MiFID (Markets in Financial Instruments Directive) is a guideline issued by the EU in 2004 intended to harmonise European financial markets. The goal of this guideline was and still is the creation of more transparent and integrated financial markets enabling securities trading to become as much efficient and economic as possible.
In order to achieve this goal, an extensive catalogue of regulations had been compiled containing among others rules about investor protection - for example a “best execution” and a corresponding documentation. Furthermore, a new definition of trading platforms had been implemented with MiFID (regulated markets, multilateral trading systems, systematic internalisers) and far-reaching transparency regulations for the OTC-Trading (over-the-counter) had been introduced, too.

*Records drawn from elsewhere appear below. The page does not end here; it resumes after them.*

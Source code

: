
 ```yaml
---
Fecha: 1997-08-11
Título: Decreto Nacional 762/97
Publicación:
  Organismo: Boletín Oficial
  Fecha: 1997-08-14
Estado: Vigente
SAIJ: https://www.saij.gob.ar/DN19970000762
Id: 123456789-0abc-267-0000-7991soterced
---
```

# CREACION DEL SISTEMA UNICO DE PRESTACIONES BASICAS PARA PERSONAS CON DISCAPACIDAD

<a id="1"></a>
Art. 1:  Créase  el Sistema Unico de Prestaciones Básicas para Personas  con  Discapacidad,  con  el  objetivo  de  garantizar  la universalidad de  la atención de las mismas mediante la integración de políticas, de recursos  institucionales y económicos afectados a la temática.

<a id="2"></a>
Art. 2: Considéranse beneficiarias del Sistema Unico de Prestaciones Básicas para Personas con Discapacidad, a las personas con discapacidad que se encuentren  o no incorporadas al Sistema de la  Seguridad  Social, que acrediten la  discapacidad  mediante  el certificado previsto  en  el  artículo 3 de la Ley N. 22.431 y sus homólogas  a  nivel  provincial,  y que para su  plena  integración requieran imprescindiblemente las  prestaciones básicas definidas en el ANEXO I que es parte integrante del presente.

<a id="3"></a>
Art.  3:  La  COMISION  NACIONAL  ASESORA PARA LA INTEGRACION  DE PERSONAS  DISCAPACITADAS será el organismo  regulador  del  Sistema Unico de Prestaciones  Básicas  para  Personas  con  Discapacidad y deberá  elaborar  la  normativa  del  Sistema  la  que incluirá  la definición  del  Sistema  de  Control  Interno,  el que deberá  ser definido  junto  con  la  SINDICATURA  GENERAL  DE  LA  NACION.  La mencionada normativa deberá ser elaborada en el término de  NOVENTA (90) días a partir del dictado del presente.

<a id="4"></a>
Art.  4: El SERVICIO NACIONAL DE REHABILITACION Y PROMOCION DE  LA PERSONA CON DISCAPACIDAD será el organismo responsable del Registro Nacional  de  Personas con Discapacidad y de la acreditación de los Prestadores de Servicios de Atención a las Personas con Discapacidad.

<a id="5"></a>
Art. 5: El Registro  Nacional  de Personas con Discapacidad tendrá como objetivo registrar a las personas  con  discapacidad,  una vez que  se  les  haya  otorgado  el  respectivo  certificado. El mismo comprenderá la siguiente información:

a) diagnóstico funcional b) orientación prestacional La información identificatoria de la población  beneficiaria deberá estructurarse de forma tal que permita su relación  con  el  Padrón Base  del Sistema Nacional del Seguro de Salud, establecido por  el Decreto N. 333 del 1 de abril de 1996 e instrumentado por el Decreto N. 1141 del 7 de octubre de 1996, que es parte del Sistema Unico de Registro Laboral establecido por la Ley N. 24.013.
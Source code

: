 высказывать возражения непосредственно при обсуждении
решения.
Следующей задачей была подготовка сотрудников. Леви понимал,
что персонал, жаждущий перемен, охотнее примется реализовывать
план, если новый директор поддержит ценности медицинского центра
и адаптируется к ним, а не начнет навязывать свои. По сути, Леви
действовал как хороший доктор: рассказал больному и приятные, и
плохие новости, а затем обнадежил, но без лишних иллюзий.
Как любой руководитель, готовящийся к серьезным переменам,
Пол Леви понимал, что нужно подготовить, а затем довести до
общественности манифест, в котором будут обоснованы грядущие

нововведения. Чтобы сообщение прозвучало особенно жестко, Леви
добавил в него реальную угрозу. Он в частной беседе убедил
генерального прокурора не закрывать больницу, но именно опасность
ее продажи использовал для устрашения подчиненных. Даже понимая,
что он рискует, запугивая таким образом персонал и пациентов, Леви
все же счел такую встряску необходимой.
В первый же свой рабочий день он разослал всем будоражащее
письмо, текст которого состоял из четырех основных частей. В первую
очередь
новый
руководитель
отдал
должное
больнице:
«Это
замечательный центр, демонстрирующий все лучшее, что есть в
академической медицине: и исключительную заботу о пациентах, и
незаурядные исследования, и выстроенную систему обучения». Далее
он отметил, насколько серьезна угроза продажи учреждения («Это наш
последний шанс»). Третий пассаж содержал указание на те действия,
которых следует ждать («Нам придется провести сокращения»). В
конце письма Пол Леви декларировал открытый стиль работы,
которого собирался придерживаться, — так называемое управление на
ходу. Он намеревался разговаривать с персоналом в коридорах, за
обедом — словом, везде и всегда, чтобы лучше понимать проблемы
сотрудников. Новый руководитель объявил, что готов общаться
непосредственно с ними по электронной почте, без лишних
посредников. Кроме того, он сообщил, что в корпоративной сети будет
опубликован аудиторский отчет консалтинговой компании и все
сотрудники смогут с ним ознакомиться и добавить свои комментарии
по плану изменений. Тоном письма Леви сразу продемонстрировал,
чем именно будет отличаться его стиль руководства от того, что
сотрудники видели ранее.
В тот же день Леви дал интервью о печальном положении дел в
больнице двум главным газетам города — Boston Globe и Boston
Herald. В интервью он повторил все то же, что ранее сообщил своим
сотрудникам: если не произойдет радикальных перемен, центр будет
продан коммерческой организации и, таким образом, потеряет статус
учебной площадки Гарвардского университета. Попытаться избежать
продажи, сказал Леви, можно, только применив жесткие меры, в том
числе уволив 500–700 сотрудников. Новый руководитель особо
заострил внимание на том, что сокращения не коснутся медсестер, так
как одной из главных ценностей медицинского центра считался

In the course of the financial crisis of 2008 the weaknesses of this regulation came to light, originating from a higher fragmentation of trading places, the occurrence of new technologies and financial products, as well as oversized margin of discretions of the member states.
The conclusions gained from the financial crisis lead to a revision of MiFID in 2011, which became known as MiFID II, as well as additional regulations by the name of MiFIR (Markets in Financial Instruments Regulation). This new regulation has been accepted by the European Parliament on April 15, 2014.
A new market structure was introduced with MiFID II/MiFIR in order to close legal and regulatory gaps.
Trade should, if possible, only occur on and with regulated platforms. In the course of this, so-called organized trading systems (Organized Trading Facility, OTF) were implemented, ensuring equal competitive conditions in trading with non-equity instruments.
Furthermore, guidelines are introduced with MiFID II / MiFIR, regulating OTC-trade with derivatives. Starting 2018 therefore all financial and non-financial counter parties are obliged to trade (all until this date OTC-traded) derivatives on one of the designated, organised markets.
One important key aspect is the expansion of pre- and post-trade regulations of transparency data and the obligation to report trading. This includes the precise identification of the trade partner.
The EU determines in MiFID II that a Legal Entity Identifier (LEI) is to be used in order to precisely identify counter parties participating in trading. Within MiFID II the LEI accomplishes two tasks. On the one hand the LEI serves as a mutual and precise identifier for the counter parties. On the other hand the LEI plays an integral part in the notifications and recordings of transactions that have to be performed by trading platforms. Due to the fact that the new regulations issued by MiFID II come into force on January 3, 2018, trade without an LEI is henceforth not possible.